En David toog uit, overal, waar Saul hem zond; hij gedroeg zich voorzichtiglijk, en Saul zette hem over de krijgslieden; en hij was aangenaam in de ogen des gansen volks, en ook in de ogen der knechten van Saul.
Het geschiedde nu, toen zij kwamen, en David wederkeerde van het slaan der Filistijnen, dat de vrouwen uitgingen uit al de steden van Israël, met gezang en reien, den koning Saul tegemoet, met trommelen, met vreugde en met muziekinstrumenten.

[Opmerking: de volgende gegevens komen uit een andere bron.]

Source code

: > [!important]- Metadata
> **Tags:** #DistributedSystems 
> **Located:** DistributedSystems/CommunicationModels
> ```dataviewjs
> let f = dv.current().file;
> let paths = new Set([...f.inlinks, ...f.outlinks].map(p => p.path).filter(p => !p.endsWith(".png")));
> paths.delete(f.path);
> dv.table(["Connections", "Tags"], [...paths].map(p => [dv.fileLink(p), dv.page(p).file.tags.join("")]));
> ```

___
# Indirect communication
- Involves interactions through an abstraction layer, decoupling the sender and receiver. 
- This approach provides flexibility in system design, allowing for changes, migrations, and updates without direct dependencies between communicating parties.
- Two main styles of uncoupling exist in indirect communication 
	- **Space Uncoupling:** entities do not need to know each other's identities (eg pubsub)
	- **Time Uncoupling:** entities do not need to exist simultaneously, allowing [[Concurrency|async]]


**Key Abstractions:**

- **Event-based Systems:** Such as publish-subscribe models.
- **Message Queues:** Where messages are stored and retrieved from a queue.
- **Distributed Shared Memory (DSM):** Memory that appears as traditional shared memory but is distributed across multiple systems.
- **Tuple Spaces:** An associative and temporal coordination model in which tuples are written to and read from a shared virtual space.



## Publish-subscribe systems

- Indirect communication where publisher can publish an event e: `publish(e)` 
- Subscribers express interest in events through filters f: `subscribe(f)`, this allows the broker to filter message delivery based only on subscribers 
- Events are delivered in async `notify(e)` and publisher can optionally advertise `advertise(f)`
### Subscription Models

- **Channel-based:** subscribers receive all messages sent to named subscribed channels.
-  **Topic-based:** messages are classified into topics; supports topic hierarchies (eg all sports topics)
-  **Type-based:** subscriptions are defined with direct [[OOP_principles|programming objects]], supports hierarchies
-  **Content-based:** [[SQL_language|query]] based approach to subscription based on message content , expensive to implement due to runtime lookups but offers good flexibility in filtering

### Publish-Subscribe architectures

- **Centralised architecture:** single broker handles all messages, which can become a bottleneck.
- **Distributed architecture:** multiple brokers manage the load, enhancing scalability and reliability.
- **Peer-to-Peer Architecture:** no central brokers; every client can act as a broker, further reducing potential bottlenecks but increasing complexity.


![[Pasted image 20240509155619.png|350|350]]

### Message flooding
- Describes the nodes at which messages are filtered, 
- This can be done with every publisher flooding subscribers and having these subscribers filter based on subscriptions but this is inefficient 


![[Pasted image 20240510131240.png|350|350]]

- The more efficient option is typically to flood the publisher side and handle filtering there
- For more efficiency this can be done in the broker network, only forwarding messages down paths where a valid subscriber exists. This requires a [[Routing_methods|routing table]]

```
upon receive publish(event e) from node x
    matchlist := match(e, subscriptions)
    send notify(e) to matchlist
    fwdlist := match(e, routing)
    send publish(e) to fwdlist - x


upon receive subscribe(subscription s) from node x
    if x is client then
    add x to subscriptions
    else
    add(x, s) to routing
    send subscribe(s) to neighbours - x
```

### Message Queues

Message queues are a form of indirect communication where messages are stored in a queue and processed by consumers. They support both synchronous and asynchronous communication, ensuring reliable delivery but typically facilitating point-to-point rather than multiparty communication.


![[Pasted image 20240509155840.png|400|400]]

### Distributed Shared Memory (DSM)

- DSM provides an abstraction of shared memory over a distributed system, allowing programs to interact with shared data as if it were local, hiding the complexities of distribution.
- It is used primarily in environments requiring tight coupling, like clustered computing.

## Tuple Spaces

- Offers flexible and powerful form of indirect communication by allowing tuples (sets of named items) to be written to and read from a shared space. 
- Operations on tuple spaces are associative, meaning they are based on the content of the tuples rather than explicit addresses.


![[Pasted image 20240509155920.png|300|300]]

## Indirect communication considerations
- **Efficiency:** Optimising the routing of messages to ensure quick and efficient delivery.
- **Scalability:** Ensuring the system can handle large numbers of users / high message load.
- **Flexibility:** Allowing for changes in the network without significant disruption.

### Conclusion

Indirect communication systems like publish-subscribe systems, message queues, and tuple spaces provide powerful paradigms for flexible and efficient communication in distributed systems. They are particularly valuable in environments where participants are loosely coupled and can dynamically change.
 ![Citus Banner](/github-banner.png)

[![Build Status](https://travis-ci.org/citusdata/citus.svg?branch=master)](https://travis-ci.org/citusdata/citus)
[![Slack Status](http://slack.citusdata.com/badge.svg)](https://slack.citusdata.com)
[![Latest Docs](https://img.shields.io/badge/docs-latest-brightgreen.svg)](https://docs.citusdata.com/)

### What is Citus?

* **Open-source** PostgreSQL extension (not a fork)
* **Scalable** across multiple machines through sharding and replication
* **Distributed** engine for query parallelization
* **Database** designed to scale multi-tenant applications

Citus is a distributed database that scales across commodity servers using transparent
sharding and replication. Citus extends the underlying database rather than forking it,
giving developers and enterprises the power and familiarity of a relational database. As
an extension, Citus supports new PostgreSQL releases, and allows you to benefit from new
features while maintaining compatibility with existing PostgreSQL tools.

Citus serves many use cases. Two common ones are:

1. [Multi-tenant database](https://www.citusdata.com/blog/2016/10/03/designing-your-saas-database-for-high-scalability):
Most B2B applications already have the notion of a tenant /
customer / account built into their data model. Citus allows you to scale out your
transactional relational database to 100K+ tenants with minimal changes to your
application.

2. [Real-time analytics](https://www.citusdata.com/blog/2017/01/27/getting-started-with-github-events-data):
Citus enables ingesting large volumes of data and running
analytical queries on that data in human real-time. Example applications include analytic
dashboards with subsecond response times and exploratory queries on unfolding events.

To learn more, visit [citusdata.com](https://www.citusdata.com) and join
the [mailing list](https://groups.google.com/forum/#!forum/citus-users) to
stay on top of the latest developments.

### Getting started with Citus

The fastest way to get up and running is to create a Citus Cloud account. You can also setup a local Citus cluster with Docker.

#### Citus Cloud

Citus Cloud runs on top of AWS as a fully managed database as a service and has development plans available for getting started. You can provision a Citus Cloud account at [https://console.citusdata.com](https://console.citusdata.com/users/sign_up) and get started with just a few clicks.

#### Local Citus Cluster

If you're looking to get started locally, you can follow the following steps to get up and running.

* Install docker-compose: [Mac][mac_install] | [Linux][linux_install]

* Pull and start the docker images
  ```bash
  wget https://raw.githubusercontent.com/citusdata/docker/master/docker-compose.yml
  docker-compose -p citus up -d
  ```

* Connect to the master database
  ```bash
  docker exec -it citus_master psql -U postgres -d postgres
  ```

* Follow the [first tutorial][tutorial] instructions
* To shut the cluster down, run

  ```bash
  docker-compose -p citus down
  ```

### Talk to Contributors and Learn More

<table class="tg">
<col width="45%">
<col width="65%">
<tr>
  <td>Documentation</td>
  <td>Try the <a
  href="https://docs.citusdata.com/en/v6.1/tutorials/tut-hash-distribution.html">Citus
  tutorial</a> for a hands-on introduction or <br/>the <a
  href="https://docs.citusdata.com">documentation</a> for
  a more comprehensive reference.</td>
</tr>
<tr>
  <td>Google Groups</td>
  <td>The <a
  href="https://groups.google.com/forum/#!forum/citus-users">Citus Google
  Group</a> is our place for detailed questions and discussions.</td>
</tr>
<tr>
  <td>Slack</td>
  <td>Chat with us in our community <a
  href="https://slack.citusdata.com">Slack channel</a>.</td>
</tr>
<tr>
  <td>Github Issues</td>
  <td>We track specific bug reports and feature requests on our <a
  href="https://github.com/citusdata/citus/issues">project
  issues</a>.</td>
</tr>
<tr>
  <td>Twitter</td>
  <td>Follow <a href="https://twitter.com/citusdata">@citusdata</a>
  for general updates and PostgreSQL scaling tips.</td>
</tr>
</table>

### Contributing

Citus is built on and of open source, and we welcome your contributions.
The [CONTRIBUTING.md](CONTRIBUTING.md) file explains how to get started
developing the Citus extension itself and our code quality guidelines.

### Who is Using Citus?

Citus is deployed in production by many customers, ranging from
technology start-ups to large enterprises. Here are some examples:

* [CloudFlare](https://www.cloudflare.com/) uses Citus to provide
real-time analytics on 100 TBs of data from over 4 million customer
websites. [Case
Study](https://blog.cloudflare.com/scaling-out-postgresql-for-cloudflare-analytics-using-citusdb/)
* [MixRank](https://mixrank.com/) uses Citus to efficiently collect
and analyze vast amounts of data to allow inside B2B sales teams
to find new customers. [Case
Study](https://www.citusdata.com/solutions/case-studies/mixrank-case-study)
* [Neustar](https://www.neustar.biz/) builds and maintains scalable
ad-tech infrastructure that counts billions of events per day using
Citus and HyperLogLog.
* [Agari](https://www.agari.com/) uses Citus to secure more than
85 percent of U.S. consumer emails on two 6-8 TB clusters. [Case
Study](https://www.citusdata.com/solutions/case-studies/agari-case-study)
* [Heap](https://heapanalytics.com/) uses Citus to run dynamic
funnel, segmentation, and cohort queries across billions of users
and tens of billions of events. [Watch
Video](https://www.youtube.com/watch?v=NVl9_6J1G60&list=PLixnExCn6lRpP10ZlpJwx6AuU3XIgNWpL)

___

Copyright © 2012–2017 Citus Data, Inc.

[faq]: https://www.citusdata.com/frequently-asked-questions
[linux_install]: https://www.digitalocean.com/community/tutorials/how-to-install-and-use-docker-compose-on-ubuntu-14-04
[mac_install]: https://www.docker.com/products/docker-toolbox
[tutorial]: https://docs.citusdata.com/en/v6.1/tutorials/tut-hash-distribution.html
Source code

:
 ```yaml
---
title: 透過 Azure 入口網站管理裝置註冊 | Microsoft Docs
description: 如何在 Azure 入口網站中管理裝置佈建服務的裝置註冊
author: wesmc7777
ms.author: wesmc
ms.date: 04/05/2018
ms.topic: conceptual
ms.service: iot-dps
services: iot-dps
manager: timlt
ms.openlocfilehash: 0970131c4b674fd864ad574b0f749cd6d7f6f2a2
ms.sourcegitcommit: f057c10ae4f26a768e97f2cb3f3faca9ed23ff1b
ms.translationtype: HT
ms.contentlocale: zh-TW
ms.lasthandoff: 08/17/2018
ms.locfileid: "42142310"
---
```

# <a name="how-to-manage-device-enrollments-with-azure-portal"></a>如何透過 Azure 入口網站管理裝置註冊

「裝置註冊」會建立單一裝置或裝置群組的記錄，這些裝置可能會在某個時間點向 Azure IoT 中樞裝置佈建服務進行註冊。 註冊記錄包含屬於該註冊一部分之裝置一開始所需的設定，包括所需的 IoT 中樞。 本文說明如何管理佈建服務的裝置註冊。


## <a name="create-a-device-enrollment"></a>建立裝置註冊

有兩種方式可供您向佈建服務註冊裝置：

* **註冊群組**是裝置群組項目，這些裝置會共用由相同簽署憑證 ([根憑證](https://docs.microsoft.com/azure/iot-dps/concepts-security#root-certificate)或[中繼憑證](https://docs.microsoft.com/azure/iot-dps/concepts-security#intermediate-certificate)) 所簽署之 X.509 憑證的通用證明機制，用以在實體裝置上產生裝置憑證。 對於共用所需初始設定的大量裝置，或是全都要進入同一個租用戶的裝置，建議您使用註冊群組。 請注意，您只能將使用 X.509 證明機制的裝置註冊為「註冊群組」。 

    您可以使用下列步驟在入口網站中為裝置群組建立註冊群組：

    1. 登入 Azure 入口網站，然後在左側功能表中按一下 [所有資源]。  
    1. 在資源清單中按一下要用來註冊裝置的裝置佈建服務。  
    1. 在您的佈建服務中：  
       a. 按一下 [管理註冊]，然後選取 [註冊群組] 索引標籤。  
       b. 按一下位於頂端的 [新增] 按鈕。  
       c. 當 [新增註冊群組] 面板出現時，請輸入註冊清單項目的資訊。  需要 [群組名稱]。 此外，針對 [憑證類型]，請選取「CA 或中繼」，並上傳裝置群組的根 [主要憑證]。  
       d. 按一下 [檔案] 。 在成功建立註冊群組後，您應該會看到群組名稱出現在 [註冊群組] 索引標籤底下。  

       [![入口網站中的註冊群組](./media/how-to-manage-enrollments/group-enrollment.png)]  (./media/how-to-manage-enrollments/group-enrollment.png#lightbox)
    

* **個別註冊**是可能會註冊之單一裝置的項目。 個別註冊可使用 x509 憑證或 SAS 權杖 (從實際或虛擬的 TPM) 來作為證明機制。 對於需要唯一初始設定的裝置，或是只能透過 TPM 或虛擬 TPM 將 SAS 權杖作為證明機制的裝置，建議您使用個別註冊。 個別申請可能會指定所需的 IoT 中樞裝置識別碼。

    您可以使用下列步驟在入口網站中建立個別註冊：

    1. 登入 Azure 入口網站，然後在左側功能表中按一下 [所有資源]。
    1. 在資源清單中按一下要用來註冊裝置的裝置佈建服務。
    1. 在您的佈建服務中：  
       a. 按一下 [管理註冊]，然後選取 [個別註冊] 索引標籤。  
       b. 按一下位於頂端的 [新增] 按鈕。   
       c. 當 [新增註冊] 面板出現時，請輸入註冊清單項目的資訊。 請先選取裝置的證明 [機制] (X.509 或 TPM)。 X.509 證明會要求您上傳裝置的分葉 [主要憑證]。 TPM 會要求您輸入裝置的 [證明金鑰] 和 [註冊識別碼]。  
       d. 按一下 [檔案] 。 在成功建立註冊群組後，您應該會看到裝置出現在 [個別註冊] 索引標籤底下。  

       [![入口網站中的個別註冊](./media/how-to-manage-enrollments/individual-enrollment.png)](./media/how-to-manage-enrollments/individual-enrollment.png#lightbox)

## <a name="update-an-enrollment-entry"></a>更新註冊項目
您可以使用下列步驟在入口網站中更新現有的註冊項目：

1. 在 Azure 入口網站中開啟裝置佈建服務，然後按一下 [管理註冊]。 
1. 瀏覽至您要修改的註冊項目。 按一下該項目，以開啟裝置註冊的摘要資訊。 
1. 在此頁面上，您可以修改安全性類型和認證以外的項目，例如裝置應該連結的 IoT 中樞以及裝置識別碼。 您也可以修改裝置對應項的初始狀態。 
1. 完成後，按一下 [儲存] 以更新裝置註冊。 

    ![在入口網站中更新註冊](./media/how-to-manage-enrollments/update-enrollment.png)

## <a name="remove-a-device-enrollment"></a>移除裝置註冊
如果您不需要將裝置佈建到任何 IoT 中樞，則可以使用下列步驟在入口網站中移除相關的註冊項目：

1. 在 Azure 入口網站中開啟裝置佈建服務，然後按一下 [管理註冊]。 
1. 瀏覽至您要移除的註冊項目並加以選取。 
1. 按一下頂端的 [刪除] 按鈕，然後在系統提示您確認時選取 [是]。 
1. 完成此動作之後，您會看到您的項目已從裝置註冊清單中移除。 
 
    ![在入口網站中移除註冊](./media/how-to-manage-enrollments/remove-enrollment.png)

En de vrouwen, spelende, antwoordden elkander en zeiden: Saul heeft zijn duizenden verslagen, maar David zijn tienduizenden!
Toen ontstak Saul zeer, en dat woord was kwaad in zijn ogen, en hij zeide: Zij hebben David tien duizend gegeven, doch mij hebben zij maar duizend gegeven; en voorzeker zal het koninkrijk nog voor hem zijn.
En Saul had het oog op David, van dien dag af en voortaan.
En het geschiedde des anderen daags, dat de boze geest Gods over Saul vaardig werd, en hij profeteerde midden in het huis, en David speelde op snarenspel met zijn hand, als van dag tot dag; Saul nu had een spies in zijn hand.
En Saul schoot de spies, en zeide: Ik zal David aan den wand spitten; maar David wendde zich tweemaal van zijn aangezicht af.
En Saul vreesde voor David, want de HEERE was met hem, en Hij was van Saul geweken.
Daarom deed hem Saul van zich weg, en hij zette hem zich tot een overste van duizend; en hij ging uit en hij ging in voor het aangezicht des volks.
En David gedroeg zich voorzichtiglijk op al zijn wegen; en de HEERE was met hem.
Toen nu Saul zag, dat hij zich zeer voorzichtiglijk gedroeg, vreesde hij voor zijn aangezicht.
Doch gans Israël en Juda had David lief; want hij ging uit en hij ging in voor hun aangezicht.